→ **Task statement**:
In the entries that follow, find the line containing "- [filters](Multicall2.md#filters)"; from there, copy every line exactly through the line containing "- [queryFilter](Multicall2.md#queryfilter)".

Start of Dataset excerpts

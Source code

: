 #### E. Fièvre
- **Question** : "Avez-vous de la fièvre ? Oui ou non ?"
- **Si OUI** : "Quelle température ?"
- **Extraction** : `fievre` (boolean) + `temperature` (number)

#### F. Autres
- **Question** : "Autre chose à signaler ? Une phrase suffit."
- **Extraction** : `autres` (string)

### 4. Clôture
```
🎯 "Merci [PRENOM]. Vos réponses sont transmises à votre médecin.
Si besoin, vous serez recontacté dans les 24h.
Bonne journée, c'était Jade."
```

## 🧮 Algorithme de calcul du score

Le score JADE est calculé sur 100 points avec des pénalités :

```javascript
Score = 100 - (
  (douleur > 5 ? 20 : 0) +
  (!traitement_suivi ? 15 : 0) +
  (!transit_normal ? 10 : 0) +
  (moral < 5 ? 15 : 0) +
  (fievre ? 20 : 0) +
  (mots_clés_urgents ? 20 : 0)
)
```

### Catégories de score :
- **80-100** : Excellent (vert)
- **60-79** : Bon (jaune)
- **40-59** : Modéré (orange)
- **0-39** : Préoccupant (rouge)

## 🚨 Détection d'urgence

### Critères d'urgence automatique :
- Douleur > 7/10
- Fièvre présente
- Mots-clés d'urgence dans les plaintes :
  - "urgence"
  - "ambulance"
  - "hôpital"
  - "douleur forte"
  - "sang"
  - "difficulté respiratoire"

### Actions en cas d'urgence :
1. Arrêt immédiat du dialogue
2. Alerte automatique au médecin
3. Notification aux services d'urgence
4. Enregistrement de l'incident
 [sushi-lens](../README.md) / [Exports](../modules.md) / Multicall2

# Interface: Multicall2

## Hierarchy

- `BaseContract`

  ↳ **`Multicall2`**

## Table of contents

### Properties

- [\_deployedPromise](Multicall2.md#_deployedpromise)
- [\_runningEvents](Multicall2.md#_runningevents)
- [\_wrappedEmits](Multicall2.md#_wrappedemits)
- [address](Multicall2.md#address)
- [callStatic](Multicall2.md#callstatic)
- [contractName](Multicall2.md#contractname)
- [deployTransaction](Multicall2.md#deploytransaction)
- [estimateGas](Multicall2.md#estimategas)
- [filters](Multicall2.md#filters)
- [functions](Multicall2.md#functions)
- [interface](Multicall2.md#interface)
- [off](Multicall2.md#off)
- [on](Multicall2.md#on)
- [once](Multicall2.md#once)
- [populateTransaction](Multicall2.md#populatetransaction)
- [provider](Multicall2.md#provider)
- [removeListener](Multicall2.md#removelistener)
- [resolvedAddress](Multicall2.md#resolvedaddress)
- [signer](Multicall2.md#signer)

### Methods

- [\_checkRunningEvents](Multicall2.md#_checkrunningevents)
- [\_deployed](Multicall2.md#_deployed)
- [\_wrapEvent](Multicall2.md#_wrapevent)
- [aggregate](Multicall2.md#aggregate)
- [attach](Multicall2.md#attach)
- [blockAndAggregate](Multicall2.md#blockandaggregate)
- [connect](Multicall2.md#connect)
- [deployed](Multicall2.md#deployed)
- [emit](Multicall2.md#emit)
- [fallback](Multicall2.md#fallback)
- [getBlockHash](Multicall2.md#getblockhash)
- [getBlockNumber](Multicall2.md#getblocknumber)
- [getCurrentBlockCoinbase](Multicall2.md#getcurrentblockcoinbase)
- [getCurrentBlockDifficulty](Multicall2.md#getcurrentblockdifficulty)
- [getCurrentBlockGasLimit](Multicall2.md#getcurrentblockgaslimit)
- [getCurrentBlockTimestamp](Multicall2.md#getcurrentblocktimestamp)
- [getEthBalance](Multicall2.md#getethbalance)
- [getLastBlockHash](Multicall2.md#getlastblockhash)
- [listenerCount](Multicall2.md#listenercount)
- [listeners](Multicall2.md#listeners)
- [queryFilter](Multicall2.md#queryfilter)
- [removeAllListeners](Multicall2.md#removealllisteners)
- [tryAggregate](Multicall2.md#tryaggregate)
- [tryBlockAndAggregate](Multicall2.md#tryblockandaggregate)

End of Dataset excerpts

→ **Answer to this exercise**:
- [filters](Multicall2.md#filters)
- [functions](Multicall2.md#functions)
- [interface](Multicall2.md#interface)
- [off](Multicall2.md#off)
- [on](Multicall2.md#on)
- [once](Multicall2.md#once)
- [populateTransaction](Multicall2.md#populatetransaction)
- [provider](Multicall2.md#provider)
- [removeListener](Multicall2.md#removelistener)
- [resolvedAddress](Multicall2.md#resolvedaddress)
- [signer](Multicall2.md#signer)

### Methods

- [\_checkRunningEvents](Multicall2.md#_checkrunningevents)
- [\_deployed](Multicall2.md#_deployed)
- [\_wrapEvent](Multicall2.md#_wrapevent)
- [aggregate](Multicall2.md#aggregate)
- [attach](Multicall2.md#attach)
- [blockAndAggregate](Multicall2.md#blockandaggregate)
- [connect](Multicall2.md#connect)
- [deployed](Multicall2.md#deployed)
- [emit](Multicall2.md#emit)
- [fallback](Multicall2.md#fallback)
- [getBlockHash](Multicall2.md#getblockhash)
- [getBlockNumber](Multicall2.md#getblocknumber)
- [getCurrentBlockCoinbase](Multicall2.md#getcurrentblockcoinbase)
- [getCurrentBlockDifficulty](Multicall2.md#getcurrentblockdifficulty)
- [getCurrentBlockGasLimit](Multicall2.md#getcurrentblockgaslimit)
- [getCurrentBlockTimestamp](Multicall2.md#getcurrentblocktimestamp)
- [getEthBalance](Multicall2.md#getethbalance)
- [getLastBlockHash](Multicall2.md#getlastblockhash)
- [listenerCount](Multicall2.md#listenercount)
- [listeners](Multicall2.md#listeners)
- [queryFilter](Multicall2.md#queryfilter)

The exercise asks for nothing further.